Google Analytics propose une panoplie de rapports d'analyse vous aidant à comprendre comment les audiences interagissent avec vos propriétés numériques, de votre site Web aux plateformes sociales, en passant par les applications mobiles. Nick Patterson, analyste marketing chez notre compagnie soeur SHIFT Communications, présente cinq outils de mesure intégrés à Google Analytics qui vous permettront facilement d'évaluer l'impact de votre travail. (L'article est en anglais).
———
As a public relations professional, you’re probably familiar (or should be) with the different types of metrics that demonstrate the success of your work. We like to say that PR is responsible for creating new audiences, getting people’s attention for their clients, building trust in the brand, and transforming awareness and trust into new relationships that mean business and revenue down the line. One of the best tools for starting to understand the awareness and trust you’re creating is Google Analytics.
Google Analytics has a lot of built-in, “out of the box” metrics that help with a surface level understanding of how your audience interacts with your digital properties, from your website to social media accounts to mobile apps. Let’s look at our take on Google Analytics 101 with 5 built-in metrics that need no customization and what they mean for your PR work.
New Users
New Users (formerly known as New Unique Visitors) is the number of people who have never visited your website before and are stopping by for the first time. While a lot of things can contribute to new visitors, it’s an important first place to look. If new visitors aren’t increasing over time, then ultimately your website is in trouble. When you get great hits, you can often see spikes in your website’s new visitors, as the blue line above shows.
Obviously, unique new users can come from many different sources, including organic search, paid advertising, and public relations. However, if your unique new users rate isn’t growing, you know you’ve got to step up your PR game to get more awareness of your brand.
Where to find it: Left menu, Audience, Overview. Then from the submenu just below Audience Overview, click + Add Segment and select the New Users segment.
Returning Users
Think only new visitors are important? Think again. It’s rare that a sale/conversion will be made on the first visit. More often than not, you have to build trust with your audience, a core function of public relations work. The more earned media you get, the more trust your audience should develop in your brand.
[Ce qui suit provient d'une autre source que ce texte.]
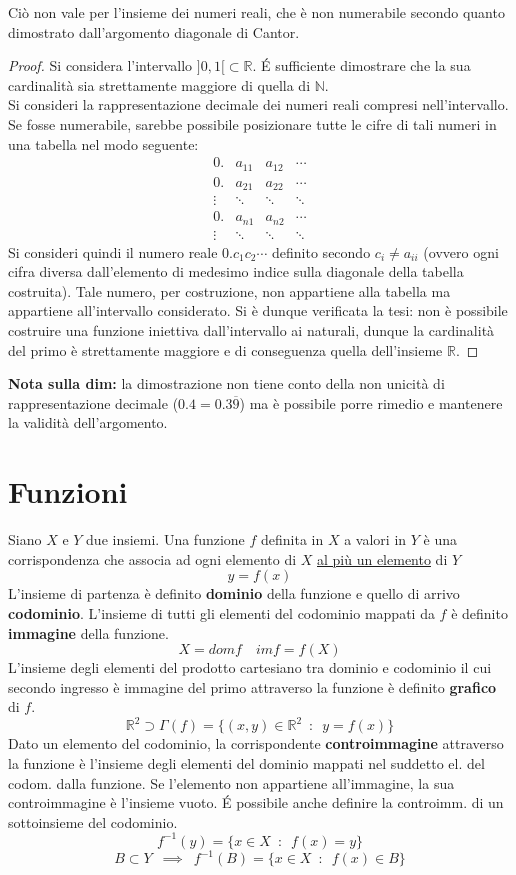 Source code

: \documentclass[10pt, oneside]{book}
\theoremstyle{plain}
\begin{document}
Ciò non vale per l'insieme dei numeri reali, che è non numerabile secondo quanto dimostrato dall'argomento diagonale di Cantor.
\begin{proof}
    Si considera l'intervallo $]0,1[ \subset \mathbb{R}$. \'E sufficiente dimostrare che la sua cardinalità sia strettamente maggiore di quella di $\mathbb{N}$.
    \\Si consideri la rappresentazione decimale dei numeri reali compresi nell'intervallo. Se fosse numerabile, sarebbe possibile posizionare tutte le cifre di tali numeri in una tabella nel modo seguente:
    \[\begin{matrix}
    0. & a_{11} & a_{12} & \cdots \\
    0. & a_{21} & a_{22} & \cdots \\
    \vdots & \ddots & \ddots & \ddots \\
    0. & a_{n1} & a_{n2} & \cdots \\
    \vdots & \ddots & \ddots & \ddots
    \end{matrix}\]
    Si consideri quindi il numero reale $0.c_1 c_2 \cdots$ definito secondo $c_i \neq a_{ii}$ (ovvero ogni cifra diversa dall'elemento di medesimo indice sulla diagonale della tabella costruita). Tale numero, per costruzione, non appartiene alla tabella ma appartiene all'intervallo considerato. Si è dunque verificata la tesi: non è possibile costruire una funzione iniettiva dall'intervallo ai naturali, dunque la cardinalità del primo è strettamente maggiore e di conseguenza quella dell'insieme $\mathbb{R}$.
\end{proof}
\textbf{Nota sulla dim: } la dimostrazione non tiene conto della non unicità di rappresentazione decimale ($0.4 = 0.3\overline{9}$) ma è possibile porre rimedio e mantenere la validità dell'argomento.


\chapter{Funzioni}
\begin{defin}
Siano $X$ e $Y$ due insiemi. Una funzione $f$ definita in $X$ a valori in $Y$ è una corrispondenza che associa ad ogni elemento di $X$ \underline{al più un elemento} di $Y$
\[y = f(x)\]
L'insieme di partenza è definito \textbf{dominio} della funzione e quello di arrivo \textbf{codominio}. L'insieme di tutti gli elementi del codominio mappati da $f$ è definito \textbf{immagine} della funzione.
\[X = dom f \quad im f = f(X)\]
L'insieme degli elementi del prodotto cartesiano tra dominio e codominio il cui secondo ingresso è immagine del primo attraverso la funzione è definito \textbf{grafico} di $f$.
\[\mathbb{R}^2 \supset \Gamma (f) = \{(x,y) \in \mathbb{R}^2 \enspace : \enspace y = f(x) \}\]
Dato un elemento del codominio, la corrispondente \textbf{controimmagine} attraverso la funzione è l'insieme degli elementi del dominio mappati nel suddetto el. del codom. dalla funzione. Se l'elemento non appartiene all'immagine, la sua controimmagine è l'insieme vuoto. \'E possibile anche definire la controimm. di un sottoinsieme del codominio.
\[f^{-1}(y) = \{x \in X \enspace : \enspace f(x) = y\}\] \[B \subset Y \enspace \implies \enspace f^{-1}(B) = \{x \in X \enspace : \enspace f(x) \in B\}\]
\end{defin}
\end{document}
This is also why content marketing is so popular among PR and marketing professionals. If you create content, you’re creating a gift of valuable information for your visitors to read/share. It’s a signal to your audience that if they return they’re likely to find something of interest to them to assist them in making a decision or solving a problem.
Returning Users is a proxy for trust that you’ll keep that promise. It’s actually more important than new users, because if you don’t keep the ones you have, you’ll forever be spending more and more money and time to replace them. Awareness creates the relationship, but trust strengthens it.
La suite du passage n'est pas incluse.